“You need to have lived a little to understand what these people have gone through,” Gianluca had told me at the old hub. He’s a volunteer with a white beard who used to sleep on the floor with two cell phones next to him, “one for each ear”, in case he got a call in the middle of the night to go and find someone who had got lost. Nowadays Gianluca sleeps in a trailer parked in front of the new hub on Via Sammartini, but the young Eritreans passing through town are still getting lost.
Further south along the old city walls, Porta Venezia is the neighbourhood where everyone in Milan learns how to eat Eritrean food, and where, since the 1970s, many Eritreans have become Milanese citizens. The country’s independence in 1993, after decades of armed conflict, only seems to have brought fresh oppression. President Isaias Afewerki, former leader of the independence movement, has starved his country, eliminated dissidents, suppressed free media, instituted censorship and mandatory national service for men and women and banned foreign travel. The government employs informants, and there are reports of people being tortured and disappearing. Eritrea has 5 million inhabitants, and according to UN estimates, 5,000 attempt to flee the country every month.
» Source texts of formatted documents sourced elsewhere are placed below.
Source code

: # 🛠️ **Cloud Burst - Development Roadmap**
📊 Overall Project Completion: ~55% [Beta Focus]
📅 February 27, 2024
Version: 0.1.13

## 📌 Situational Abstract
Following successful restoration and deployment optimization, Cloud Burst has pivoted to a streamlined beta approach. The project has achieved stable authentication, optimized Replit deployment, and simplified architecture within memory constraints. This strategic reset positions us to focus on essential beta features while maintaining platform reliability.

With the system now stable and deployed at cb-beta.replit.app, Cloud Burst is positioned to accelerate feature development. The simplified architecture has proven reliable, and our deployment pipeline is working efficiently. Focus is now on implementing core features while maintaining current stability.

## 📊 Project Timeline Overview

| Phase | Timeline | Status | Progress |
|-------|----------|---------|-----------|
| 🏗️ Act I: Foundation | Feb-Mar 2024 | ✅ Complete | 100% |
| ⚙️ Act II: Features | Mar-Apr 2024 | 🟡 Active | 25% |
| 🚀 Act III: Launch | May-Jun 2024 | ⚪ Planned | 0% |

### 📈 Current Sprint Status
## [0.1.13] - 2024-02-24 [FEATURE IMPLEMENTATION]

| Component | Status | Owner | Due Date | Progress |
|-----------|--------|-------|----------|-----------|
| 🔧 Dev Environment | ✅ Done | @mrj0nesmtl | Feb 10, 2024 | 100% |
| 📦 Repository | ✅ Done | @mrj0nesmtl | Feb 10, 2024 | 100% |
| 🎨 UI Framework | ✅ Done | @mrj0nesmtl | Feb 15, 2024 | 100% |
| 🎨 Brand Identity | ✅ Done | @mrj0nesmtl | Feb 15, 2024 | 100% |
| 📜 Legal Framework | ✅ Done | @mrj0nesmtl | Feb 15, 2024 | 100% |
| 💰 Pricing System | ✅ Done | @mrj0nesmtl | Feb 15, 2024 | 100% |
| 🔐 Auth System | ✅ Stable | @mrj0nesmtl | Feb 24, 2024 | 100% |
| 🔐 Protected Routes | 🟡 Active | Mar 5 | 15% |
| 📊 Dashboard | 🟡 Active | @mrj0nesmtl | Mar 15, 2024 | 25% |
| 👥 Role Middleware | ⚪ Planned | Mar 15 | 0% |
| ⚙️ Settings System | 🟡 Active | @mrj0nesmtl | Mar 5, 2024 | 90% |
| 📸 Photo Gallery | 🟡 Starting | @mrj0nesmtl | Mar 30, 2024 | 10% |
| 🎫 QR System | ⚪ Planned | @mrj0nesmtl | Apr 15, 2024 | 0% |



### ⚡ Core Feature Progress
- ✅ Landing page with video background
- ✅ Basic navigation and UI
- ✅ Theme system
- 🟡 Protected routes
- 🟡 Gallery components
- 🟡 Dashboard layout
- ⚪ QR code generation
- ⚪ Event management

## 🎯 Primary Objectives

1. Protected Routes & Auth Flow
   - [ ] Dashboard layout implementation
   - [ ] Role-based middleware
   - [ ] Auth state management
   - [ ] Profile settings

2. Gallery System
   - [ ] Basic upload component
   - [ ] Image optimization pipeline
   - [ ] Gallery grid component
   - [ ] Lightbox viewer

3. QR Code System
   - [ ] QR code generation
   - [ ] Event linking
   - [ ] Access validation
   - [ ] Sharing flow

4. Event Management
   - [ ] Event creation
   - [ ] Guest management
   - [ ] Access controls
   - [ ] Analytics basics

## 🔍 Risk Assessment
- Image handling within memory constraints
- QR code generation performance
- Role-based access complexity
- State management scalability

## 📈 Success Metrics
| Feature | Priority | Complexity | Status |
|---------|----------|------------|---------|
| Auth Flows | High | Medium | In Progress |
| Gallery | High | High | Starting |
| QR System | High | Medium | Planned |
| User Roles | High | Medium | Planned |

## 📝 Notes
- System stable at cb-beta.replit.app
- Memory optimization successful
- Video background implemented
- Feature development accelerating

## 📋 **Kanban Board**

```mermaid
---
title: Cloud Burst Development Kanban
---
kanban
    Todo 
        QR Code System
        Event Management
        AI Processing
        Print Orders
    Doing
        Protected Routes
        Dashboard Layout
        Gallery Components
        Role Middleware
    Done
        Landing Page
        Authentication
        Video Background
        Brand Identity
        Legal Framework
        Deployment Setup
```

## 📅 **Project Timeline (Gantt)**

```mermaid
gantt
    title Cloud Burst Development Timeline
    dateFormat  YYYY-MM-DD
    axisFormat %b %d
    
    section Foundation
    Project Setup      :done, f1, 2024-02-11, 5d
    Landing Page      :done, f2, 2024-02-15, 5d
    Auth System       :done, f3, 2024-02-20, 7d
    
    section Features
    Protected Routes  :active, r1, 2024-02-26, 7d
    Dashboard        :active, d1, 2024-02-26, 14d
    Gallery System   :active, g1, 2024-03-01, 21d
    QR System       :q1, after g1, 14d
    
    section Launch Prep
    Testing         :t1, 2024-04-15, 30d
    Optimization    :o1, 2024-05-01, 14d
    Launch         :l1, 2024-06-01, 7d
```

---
The first thing many Eritreans try to do upon arriving at Milan Central Station is to get to Porta Venezia, on foot or by public transport, and away from the hub. Silvia Panzarin from Project Arca explains that it is not because they have relatives or friends in Porta Venezia, “but because they know they will find someone who speaks Tigrinya there.” Reema, a language mediator, says that having someone who speaks your own language is even more important than eating, sleeping or getting a pair of shoes. Therefore, Project Arca has created a mobile unit that operates in the streets around Porta Venezia, informing migrants that they can get help at the hub. There they can rest for the first time after months, even years, of travelling and oppression. Most of them arrive in buses from the places where they disembarked in the Mediterranean; others come in trains or on their own. First they are registered, a procedure that has nothing to do with the identification they went through upon arrival in Italy, during which they also had to choose where to go and whether they wanted to seek asylum. At the hub, the migrants can give whatever name they like, no questions asked, and, after a phone call, they are given a bed at one of the shelters spread throughout the city or, as is increasingly common, at the hub itself.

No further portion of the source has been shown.